→ WHAT YOU NEED TO DO: Go through the records and write each one out again exactly.

::: STUDY MATERIAL

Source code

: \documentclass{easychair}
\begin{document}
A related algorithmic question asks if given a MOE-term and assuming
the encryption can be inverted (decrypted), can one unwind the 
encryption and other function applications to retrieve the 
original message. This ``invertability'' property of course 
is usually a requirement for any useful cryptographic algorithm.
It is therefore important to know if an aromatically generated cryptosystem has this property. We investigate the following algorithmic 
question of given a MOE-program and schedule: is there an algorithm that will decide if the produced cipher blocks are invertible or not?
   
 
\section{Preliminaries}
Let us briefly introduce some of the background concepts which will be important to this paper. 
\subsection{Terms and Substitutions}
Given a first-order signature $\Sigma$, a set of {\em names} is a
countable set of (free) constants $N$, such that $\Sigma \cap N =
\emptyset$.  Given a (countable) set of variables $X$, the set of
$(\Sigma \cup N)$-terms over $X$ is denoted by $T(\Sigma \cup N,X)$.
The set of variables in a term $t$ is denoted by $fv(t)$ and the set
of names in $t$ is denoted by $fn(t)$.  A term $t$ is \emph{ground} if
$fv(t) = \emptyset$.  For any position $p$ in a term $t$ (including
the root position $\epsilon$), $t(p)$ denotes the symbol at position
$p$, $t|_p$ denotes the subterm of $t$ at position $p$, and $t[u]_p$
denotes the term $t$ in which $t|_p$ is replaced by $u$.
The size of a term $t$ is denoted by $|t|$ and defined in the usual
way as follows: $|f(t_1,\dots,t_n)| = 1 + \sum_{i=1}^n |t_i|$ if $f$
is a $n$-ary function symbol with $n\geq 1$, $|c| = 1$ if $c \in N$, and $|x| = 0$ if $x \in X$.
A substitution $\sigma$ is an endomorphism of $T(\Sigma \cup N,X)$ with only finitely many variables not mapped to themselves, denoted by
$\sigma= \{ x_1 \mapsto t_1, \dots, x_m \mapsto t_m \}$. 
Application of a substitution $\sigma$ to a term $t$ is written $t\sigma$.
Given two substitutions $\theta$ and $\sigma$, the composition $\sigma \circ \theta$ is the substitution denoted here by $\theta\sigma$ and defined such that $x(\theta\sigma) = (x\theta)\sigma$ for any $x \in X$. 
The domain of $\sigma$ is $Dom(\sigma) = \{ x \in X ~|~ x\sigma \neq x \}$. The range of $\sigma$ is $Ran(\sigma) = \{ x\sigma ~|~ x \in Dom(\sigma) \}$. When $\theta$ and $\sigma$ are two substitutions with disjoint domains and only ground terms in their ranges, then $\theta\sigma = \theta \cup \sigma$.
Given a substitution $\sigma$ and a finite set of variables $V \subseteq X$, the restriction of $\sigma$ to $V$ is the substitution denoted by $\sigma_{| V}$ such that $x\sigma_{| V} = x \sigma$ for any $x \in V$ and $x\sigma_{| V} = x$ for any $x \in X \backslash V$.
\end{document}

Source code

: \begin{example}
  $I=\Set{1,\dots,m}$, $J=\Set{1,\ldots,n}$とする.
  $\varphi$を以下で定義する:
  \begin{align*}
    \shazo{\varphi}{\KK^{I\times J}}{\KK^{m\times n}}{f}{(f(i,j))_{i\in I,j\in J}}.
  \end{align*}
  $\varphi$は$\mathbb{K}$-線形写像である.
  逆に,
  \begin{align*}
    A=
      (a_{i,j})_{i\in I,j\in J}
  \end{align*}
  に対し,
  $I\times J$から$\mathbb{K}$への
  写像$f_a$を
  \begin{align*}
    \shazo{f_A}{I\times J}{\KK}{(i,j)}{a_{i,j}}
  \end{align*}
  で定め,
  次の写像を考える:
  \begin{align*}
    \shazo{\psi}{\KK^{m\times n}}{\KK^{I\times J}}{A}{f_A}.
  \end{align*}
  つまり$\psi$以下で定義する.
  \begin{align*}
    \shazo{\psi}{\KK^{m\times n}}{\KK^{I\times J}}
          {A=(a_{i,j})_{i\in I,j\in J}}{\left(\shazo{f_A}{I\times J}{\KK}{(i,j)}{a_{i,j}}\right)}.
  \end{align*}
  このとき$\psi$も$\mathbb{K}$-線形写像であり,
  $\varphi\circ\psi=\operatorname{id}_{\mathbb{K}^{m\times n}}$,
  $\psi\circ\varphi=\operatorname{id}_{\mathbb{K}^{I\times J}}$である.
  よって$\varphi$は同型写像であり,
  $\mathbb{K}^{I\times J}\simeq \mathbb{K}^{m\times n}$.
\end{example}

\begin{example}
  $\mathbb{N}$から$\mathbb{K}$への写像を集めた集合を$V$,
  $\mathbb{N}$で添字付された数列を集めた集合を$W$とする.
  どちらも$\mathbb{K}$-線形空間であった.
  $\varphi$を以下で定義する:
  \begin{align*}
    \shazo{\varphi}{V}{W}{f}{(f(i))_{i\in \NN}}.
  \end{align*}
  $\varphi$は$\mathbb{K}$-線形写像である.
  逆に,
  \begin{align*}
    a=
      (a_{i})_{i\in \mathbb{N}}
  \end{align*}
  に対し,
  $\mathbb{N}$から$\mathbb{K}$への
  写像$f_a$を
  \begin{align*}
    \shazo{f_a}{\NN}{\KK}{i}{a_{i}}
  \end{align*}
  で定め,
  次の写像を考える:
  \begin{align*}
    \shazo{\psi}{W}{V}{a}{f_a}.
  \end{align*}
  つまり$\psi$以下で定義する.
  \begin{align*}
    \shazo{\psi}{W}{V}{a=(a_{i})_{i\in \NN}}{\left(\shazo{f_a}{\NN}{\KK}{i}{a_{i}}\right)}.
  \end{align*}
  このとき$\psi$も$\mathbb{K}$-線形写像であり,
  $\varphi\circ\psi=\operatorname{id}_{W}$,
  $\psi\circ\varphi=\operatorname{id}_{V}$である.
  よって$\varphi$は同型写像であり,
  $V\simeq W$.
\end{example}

::::::

→ SOLUTION TO THE EXERCISE:
Source code

: \documentclass{easychair}
\begin{document}
A related algorithmic question asks if given a MOE-term and assuming
the encryption can be inverted (decrypted), can one unwind the 
encryption and other function applications to retrieve the 
original message. This ``invertability'' property of course 
is usually a requirement for any useful cryptographic algorithm.
It is therefore important to know if an aromatically generated cryptosystem has this property. We investigate the following algorithmic 
question of given a MOE-program and schedule: is there an algorithm that will decide if the produced cipher blocks are invertible or not?
   
 
\section{Preliminaries}
Let us briefly introduce some of the background concepts which will be important to this paper. 
\subsection{Terms and Substitutions}
Given a first-order signature $\Sigma$, a set of {\em names} is a
countable set of (free) constants $N$, such that $\Sigma \cap N =
\emptyset$.  Given a (countable) set of variables $X$, the set of
$(\Sigma \cup N)$-terms over $X$ is denoted by $T(\Sigma \cup N,X)$.
The set of variables in a term $t$ is denoted by $fv(t)$ and the set
of names in $t$ is denoted by $fn(t)$.  A term $t$ is \emph{ground} if
$fv(t) = \emptyset$.  For any position $p$ in a term $t$ (including
the root position $\epsilon$), $t(p)$ denotes the symbol at position
$p$, $t|_p$ denotes the subterm of $t$ at position $p$, and $t[u]_p$
denotes the term $t$ in which $t|_p$ is replaced by $u$.
The size of a term $t$ is denoted by $|t|$ and defined in the usual
way as follows: $|f(t_1,\dots,t_n)| = 1 + \sum_{i=1}^n |t_i|$ if $f$
is a $n$-ary function symbol with $n\geq 1$, $|c| = 1$ if $c \in N$, and $|x| = 0$ if $x \in X$.
A substitution $\sigma$ is an endomorphism of $T(\Sigma \cup N,X)$ with only finitely many variables not mapped to themselves, denoted by
$\sigma= \{ x_1 \mapsto t_1, \dots, x_m \mapsto t_m \}$. 
Application of a substitution $\sigma$ to a term $t$ is written $t\sigma$.
Given two substitutions $\theta$ and $\sigma$, the composition $\sigma \circ \theta$ is the substitution denoted here by $\theta\sigma$ and defined such that $x(\theta\sigma) = (x\theta)\sigma$ for any $x \in X$. 
The domain of $\sigma$ is $Dom(\sigma) = \{ x \in X ~|~ x\sigma \neq x \}$. The range of $\sigma$ is $Ran(\sigma) = \{ x\sigma ~|~ x \in Dom(\sigma) \}$. When $\theta$ and $\sigma$ are two substitutions with disjoint domains and only ground terms in their ranges, then $\theta\sigma = \theta \cup \sigma$.
Given a substitution $\sigma$ and a finite set of variables $V \subseteq X$, the restriction of $\sigma$ to $V$ is the substitution denoted by $\sigma_{| V}$ such that $x\sigma_{| V} = x \sigma$ for any $x \in V$ and $x\sigma_{| V} = x$ for any $x \in X \backslash V$.
\end{document}

Source code

: \begin{example}
  $I=\Set{1,\dots,m}$, $J=\Set{1,\ldots,n}$とする.
  $\varphi$を以下で定義する:
  \begin{align*}
    \shazo{\varphi}{\KK^{I\times J}}{\KK^{m\times n}}{f}{(f(i,j))_{i\in I,j\in J}}.
  \end{align*}
  $\varphi$は$\mathbb{K}$-線形写像である.
  逆に,
  \begin{align*}
    A=
      (a_{i,j})_{i\in I,j\in J}
  \end{align*}
  に対し,
  $I\times J$から$\mathbb{K}$への
  写像$f_a$を
  \begin{align*}
    \shazo{f_A}{I\times J}{\KK}{(i,j)}{a_{i,j}}
  \end{align*}
  で定め,
  次の写像を考える:
  \begin{align*}
    \shazo{\psi}{\KK^{m\times n}}{\KK^{I\times J}}{A}{f_A}.
  \end{align*}
  つまり$\psi$以下で定義する.
  \begin{align*}
    \shazo{\psi}{\KK^{m\times n}}{\KK^{I\times J}}
          {A=(a_{i,j})_{i\in I,j\in J}}{\left(\shazo{f_A}{I\times J}{\KK}{(i,j)}{a_{i,j}}\right)}.
  \end{align*}
  このとき$\psi$も$\mathbb{K}$-線形写像であり,
  $\varphi\circ\psi=\operatorname{id}_{\mathbb{K}^{m\times n}}$,
  $\psi\circ\varphi=\operatorname{id}_{\mathbb{K}^{I\times J}}$である.
  よって$\varphi$は同型写像であり,
  $\mathbb{K}^{I\times J}\simeq \mathbb{K}^{m\times n}$.
\end{example}

\begin{example}
  $\mathbb{N}$から$\mathbb{K}$への写像を集めた集合を$V$,
  $\mathbb{N}$で添字付された数列を集めた集合を$W$とする.
  どちらも$\mathbb{K}$-線形空間であった.
  $\varphi$を以下で定義する:
  \begin{align*}
    \shazo{\varphi}{V}{W}{f}{(f(i))_{i\in \NN}}.
  \end{align*}
  $\varphi$は$\mathbb{K}$-線形写像である.
  逆に,
  \begin{align*}
    a=
      (a_{i})_{i\in \mathbb{N}}
  \end{align*}
  に対し,
  $\mathbb{N}$から$\mathbb{K}$への
  写像$f_a$を
  \begin{align*}
    \shazo{f_a}{\NN}{\KK}{i}{a_{i}}
  \end{align*}
  で定め,
  次の写像を考える:
  \begin{align*}
    \shazo{\psi}{W}{V}{a}{f_a}.
  \end{align*}
  つまり$\psi$以下で定義する.
  \begin{align*}
    \shazo{\psi}{W}{V}{a=(a_{i})_{i\in \NN}}{\left(\shazo{f_a}{\NN}{\KK}{i}{a_{i}}\right)}.
  \end{align*}
  このとき$\psi$も$\mathbb{K}$-線形写像であり,
  $\varphi\circ\psi=\operatorname{id}_{W}$,
  $\psi\circ\varphi=\operatorname{id}_{V}$である.
  よって$\varphi$は同型写像であり,
  $V\simeq W$.
\end{example}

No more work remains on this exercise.